# Exercise requirements
Only the lines from the start of the data through the line containing "Hence, on certain" should be written out, exactly as they are, with both ends included and the pictures left out.

# Supplied records
· · · ·

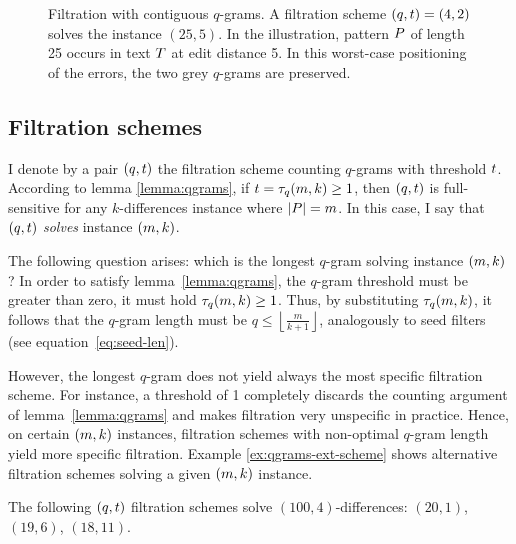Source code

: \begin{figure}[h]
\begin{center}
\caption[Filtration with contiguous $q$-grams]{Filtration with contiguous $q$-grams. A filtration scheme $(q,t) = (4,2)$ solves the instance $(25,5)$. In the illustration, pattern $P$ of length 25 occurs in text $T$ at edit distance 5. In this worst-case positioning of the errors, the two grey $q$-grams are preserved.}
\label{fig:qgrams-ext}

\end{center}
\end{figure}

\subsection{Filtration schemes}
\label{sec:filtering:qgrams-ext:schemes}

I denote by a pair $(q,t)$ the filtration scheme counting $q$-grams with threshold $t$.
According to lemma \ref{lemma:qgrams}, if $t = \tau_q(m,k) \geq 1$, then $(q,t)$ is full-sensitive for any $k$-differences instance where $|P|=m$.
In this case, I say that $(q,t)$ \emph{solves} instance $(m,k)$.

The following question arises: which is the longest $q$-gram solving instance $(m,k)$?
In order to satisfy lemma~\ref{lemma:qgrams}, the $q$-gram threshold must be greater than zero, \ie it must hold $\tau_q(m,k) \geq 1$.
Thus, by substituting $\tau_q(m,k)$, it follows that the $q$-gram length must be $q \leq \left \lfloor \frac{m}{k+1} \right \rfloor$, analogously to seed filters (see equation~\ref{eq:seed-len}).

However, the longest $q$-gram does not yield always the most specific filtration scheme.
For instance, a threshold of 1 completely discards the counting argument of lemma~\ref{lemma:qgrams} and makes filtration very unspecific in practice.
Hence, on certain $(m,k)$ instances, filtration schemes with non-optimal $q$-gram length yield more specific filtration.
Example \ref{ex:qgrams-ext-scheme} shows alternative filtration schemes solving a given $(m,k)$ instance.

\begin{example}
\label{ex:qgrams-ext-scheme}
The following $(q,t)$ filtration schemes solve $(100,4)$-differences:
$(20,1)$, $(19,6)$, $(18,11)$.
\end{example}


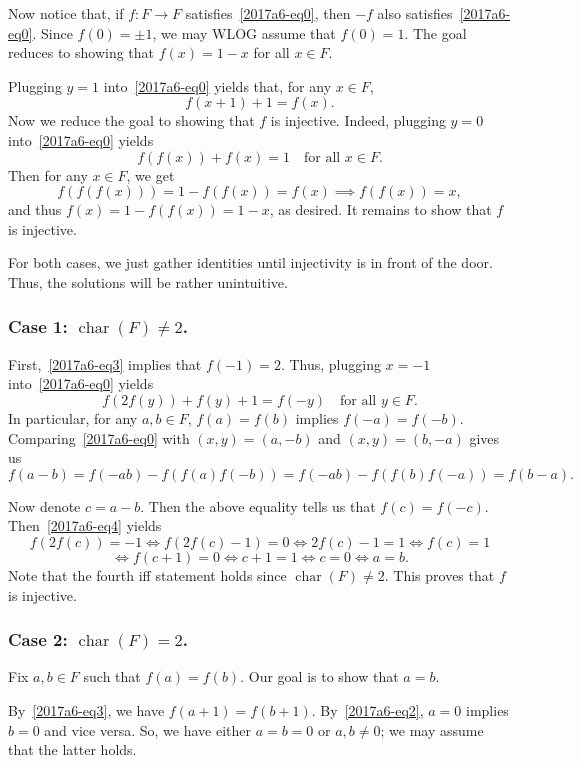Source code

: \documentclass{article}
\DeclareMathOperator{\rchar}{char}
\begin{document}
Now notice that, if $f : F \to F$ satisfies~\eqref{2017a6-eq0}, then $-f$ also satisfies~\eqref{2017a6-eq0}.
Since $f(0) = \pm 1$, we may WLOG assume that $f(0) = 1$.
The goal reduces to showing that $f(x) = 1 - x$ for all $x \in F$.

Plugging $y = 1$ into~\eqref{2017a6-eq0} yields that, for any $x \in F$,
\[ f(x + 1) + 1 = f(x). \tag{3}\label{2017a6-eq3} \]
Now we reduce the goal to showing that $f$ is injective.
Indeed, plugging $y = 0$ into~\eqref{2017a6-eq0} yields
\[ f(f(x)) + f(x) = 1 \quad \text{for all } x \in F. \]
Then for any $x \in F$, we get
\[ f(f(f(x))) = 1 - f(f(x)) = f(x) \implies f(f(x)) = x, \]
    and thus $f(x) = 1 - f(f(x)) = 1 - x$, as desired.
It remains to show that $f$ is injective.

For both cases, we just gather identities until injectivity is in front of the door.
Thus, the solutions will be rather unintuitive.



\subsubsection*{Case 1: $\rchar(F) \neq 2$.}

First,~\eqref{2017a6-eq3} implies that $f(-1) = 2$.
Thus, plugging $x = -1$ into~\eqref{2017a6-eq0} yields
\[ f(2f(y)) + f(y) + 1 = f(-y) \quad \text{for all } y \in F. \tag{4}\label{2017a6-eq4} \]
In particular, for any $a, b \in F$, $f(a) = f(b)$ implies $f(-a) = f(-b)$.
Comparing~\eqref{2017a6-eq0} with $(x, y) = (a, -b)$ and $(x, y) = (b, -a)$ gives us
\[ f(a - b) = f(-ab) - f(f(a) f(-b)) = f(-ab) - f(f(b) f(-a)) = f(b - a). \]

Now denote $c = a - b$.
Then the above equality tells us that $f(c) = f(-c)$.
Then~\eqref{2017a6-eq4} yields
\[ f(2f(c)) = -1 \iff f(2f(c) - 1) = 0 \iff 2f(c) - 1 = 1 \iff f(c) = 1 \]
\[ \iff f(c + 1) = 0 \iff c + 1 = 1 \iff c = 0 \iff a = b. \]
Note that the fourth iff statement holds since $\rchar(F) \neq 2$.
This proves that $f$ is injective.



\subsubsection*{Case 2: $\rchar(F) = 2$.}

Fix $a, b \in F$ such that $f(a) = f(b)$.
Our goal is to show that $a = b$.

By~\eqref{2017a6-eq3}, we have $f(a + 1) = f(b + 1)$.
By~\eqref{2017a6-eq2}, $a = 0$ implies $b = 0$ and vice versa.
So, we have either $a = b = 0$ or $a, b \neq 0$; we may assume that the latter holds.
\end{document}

· · · ·

# Answer
Source code

: \begin{figure}[h]
\begin{center}
\caption[Filtration with contiguous $q$-grams]{Filtration with contiguous $q$-grams. A filtration scheme $(q,t) = (4,2)$ solves the instance $(25,5)$. In the illustration, pattern $P$ of length 25 occurs in text $T$ at edit distance 5. In this worst-case positioning of the errors, the two grey $q$-grams are preserved.}
\label{fig:qgrams-ext}

\end{center}
\end{figure}

\subsection{Filtration schemes}
\label{sec:filtering:qgrams-ext:schemes}

I denote by a pair $(q,t)$ the filtration scheme counting $q$-grams with threshold $t$.
According to lemma \ref{lemma:qgrams}, if $t = \tau_q(m,k) \geq 1$, then $(q,t)$ is full-sensitive for any $k$-differences instance where $|P|=m$.
In this case, I say that $(q,t)$ \emph{solves} instance $(m,k)$.

The following question arises: which is the longest $q$-gram solving instance $(m,k)$?
In order to satisfy lemma~\ref{lemma:qgrams}, the $q$-gram threshold must be greater than zero, \ie it must hold $\tau_q(m,k) \geq 1$.
Thus, by substituting $\tau_q(m,k)$, it follows that the $q$-gram length must be $q \leq \left \lfloor \frac{m}{k+1} \right \rfloor$, analogously to seed filters (see equation~\ref{eq:seed-len}).

However, the longest $q$-gram does not yield always the most specific filtration scheme.
For instance, a threshold of 1 completely discards the counting argument of lemma~\ref{lemma:qgrams} and makes filtration very unspecific in practice.
Hence, on certain $(m,k)$ instances, filtration schemes with non-optimal $q$-gram length yield more specific filtration.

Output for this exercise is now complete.